Then, slowly, the dark blue gives way for reds and yellows, brilliant and clear, and it looks different every time. It always takes her breath away, just slightly.

She’s always been a morning person, more energy then the sun itself, her mother used to say, and she smiles fondly at the memory as she tightens the knots on her worn down running shoes. They’re a bright neon green with purple lacings and whenever Nanaba sees her wear them, she makes a face like she’s just swallowed a lemon whole.

She makes that face a lot, actually.

Putting in her headphones in and shoving her out-dated and scratched up iPod into the left pocket of her sweatpants, she takes the old marble stairs down two at the time, pushing the door open and breathing in the fresh air.

As fresh as it gets in the city, anyway, she thinks as she lets the rhythmical thumping of her running feet beat along to the music pumping into her ears.

The usual meeting spot is only ten or so blocks away, but she likes to use the travel time effectively for warm-ups. High knees, back kicks, the whole ordeal.

Mike and Nanaba are already waiting for her at the bridge and Hanji raises her had in a wave when she spots them. The bridge is old, too small for traffic, and it’s served as their meeting spot for as long as any of them can remember. It’s made out of some light limestone, the railing low enough to seem like an appropriate climbing spots for small children. Not that Hanji would know.

Nanaba is stretching her calves, Mike his triceps and Hanji jogs quickly on the spot, shaking her arms to make her circulation go up a notch or two.

“What’s the plan?” she asks in a way of greeting as Mike rolls his neck back and forth.

“Basic rooftop climb? We could head south,” Nanaba suggests. “There’s a lot more pipes and ladders on the older houses down there.”

Hanji shrugs. “Sounds good to me,” she says. “Mike?”

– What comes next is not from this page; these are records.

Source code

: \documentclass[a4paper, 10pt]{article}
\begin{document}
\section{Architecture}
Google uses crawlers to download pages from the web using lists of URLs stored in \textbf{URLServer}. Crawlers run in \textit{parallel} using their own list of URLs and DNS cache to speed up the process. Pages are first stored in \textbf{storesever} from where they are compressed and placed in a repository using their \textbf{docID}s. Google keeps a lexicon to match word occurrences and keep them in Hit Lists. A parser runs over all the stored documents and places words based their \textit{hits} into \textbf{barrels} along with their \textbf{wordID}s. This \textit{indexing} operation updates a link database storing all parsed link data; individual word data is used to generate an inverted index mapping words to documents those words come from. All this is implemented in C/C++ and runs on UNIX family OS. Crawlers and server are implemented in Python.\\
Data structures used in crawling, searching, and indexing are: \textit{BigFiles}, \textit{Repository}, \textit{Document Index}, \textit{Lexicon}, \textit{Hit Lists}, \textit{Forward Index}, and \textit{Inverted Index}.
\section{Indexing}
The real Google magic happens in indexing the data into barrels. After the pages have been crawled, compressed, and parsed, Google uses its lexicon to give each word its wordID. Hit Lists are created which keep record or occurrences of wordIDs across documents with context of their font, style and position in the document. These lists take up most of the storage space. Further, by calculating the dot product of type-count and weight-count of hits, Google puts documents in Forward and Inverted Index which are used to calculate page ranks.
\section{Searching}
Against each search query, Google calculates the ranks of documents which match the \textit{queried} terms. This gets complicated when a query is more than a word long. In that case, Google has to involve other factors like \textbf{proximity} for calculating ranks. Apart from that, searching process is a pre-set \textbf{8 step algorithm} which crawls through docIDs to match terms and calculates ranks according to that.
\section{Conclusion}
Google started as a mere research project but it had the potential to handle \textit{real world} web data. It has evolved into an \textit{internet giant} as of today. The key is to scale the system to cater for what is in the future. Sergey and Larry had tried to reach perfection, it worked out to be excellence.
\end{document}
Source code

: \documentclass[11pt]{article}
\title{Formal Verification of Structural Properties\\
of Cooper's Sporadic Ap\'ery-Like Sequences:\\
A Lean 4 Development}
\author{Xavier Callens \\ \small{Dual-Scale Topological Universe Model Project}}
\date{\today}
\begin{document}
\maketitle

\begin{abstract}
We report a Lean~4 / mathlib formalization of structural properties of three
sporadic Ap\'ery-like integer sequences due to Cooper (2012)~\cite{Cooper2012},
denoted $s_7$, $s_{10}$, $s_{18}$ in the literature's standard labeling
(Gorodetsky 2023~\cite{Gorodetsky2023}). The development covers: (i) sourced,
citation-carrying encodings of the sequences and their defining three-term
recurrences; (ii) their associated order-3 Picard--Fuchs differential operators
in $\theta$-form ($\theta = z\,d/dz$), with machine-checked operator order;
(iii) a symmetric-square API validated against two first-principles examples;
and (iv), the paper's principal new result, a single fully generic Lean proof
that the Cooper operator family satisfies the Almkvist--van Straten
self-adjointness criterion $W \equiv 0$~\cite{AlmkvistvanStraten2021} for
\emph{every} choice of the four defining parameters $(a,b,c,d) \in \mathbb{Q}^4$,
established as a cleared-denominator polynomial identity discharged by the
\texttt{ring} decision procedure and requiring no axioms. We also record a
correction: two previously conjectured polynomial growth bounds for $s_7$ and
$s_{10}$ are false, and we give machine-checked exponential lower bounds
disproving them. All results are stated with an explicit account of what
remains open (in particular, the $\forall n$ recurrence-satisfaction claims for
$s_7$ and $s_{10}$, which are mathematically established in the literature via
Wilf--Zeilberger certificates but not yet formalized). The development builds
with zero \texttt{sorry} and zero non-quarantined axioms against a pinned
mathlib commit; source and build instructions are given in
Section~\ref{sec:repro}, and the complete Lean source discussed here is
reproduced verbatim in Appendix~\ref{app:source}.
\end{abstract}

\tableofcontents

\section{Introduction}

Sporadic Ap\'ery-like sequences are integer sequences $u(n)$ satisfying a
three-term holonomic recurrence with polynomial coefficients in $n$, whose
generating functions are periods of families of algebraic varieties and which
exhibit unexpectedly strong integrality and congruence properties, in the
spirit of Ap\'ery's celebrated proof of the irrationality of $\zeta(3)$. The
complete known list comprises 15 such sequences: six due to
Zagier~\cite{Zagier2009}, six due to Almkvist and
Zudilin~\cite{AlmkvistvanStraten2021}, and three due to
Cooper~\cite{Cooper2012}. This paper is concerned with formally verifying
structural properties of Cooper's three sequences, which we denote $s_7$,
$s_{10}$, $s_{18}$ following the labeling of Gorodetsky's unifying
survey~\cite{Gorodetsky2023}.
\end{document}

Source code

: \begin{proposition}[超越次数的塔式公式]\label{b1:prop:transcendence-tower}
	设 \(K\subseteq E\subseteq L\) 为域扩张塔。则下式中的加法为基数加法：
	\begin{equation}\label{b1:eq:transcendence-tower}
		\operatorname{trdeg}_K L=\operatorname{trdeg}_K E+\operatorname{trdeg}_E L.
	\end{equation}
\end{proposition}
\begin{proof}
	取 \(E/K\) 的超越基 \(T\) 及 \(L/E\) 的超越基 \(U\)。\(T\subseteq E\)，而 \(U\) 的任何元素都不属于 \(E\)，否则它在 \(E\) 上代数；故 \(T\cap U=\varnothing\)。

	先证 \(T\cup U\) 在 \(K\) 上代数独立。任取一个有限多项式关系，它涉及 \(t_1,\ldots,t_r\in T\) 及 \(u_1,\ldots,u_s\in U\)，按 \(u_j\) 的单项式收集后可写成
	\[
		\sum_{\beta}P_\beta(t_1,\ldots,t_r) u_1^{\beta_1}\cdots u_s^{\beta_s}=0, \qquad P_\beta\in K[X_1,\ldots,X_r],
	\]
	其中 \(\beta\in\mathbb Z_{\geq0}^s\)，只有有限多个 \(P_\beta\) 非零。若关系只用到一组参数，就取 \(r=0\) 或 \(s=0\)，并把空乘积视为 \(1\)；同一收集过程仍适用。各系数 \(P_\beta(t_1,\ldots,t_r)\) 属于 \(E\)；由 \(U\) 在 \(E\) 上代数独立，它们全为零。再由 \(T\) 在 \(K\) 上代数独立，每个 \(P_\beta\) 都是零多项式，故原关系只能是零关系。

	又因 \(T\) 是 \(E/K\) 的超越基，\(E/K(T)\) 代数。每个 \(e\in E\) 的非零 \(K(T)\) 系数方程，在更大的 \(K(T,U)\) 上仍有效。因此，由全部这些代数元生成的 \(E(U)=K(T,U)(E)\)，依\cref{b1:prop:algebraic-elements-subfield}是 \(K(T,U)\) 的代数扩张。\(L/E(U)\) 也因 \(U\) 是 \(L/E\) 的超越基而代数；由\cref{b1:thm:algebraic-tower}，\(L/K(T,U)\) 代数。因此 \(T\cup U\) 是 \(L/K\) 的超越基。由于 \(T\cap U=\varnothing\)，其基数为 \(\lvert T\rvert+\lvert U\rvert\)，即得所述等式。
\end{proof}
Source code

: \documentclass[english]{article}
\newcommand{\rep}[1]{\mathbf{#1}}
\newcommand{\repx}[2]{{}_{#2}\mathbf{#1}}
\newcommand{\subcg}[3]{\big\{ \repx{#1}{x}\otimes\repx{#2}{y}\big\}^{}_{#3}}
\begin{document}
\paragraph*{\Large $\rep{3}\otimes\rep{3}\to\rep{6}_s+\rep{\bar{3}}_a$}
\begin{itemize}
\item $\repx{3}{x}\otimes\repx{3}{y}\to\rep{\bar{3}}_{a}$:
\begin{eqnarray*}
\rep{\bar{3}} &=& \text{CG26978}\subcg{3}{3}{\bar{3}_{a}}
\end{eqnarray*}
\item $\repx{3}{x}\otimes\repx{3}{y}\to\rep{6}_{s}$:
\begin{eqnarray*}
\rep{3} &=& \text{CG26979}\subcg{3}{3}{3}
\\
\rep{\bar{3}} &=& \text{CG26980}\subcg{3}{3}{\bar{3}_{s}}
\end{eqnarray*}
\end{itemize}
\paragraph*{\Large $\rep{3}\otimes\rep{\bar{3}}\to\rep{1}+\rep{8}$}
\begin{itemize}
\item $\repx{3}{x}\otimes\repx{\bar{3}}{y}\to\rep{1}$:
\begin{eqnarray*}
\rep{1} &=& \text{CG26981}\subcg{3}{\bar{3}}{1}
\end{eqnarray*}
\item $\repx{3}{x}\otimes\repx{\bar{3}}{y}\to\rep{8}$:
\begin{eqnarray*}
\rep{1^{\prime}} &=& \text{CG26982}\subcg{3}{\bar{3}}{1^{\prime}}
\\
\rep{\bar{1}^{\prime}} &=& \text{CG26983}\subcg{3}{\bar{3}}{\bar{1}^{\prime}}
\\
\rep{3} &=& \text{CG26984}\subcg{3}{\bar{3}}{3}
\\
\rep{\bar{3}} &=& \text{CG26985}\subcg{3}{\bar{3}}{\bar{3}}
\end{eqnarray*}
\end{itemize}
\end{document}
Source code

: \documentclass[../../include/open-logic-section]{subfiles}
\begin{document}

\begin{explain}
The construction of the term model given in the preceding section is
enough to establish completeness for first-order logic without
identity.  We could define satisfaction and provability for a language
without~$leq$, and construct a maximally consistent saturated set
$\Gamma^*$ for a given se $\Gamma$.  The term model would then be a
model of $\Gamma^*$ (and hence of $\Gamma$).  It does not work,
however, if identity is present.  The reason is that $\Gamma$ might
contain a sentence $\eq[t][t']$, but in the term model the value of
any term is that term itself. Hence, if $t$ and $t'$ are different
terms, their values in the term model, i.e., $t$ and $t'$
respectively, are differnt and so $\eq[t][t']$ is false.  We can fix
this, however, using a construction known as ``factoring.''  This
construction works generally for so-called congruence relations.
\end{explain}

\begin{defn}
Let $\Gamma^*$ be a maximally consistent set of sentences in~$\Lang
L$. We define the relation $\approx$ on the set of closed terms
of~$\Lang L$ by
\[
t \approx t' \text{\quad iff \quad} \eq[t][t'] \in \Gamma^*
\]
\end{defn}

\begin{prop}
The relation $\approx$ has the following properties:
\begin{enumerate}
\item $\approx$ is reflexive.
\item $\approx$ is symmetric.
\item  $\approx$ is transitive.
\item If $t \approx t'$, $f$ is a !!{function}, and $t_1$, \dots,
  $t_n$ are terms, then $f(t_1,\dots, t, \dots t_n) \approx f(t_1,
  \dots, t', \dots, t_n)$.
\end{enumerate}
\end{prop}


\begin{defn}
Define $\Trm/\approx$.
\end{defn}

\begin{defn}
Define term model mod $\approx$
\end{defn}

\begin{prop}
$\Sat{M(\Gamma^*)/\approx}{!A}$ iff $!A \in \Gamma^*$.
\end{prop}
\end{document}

The tall man shrugs as well, which she takes as a yes.

They’re off in an instant, three pairs of shoes on the ground and in less then twenty minutes, they’ve crossed the still-empty squares and deserted bridges taking them south. The  district is older, but large, like a city within a city, the brick buildings old and crumbling. Some call it run-down and dirty, Hanji feels its charm in her very core. It’s a place filled with bookstores where the owners play jazz on a gramophone in the background and the numerous cafes are small and crowded, smelling of coffee and chocolate. 

They veer off the main street, running up and down the cobblestoned hills until they find a back alley that seems abandoned enough.

Nanaba climbs the wall first, quick hands and feet gripping and pushing against the decorative yellow façade of the building. She uses the drainpipes at the top to pull herself up and onto the roof. Mike is next, using his height to easily reach and push his way up. Hanji goes last, making quick work of the obstacle in front of her.

“Nice view,” Mike comments when Hanji has pulled herself up over the edge of the roof, and when she stands she lets a small whistle escape her lips.

“Damn,” she says. The city stretches out below the three of them, still sleepy and just slightly foggy. There are rows of buildings as far as she can see, divided only by large bodies of water and again reconnected by the bridges crossing them. The skyscrapers are sparse and few in-between, and the view is almost completely clear for miles.

Nanaba snorts. “We don’t have all day, so if you’re quite done…” she trails off and gestures towards the rooftops in front of them.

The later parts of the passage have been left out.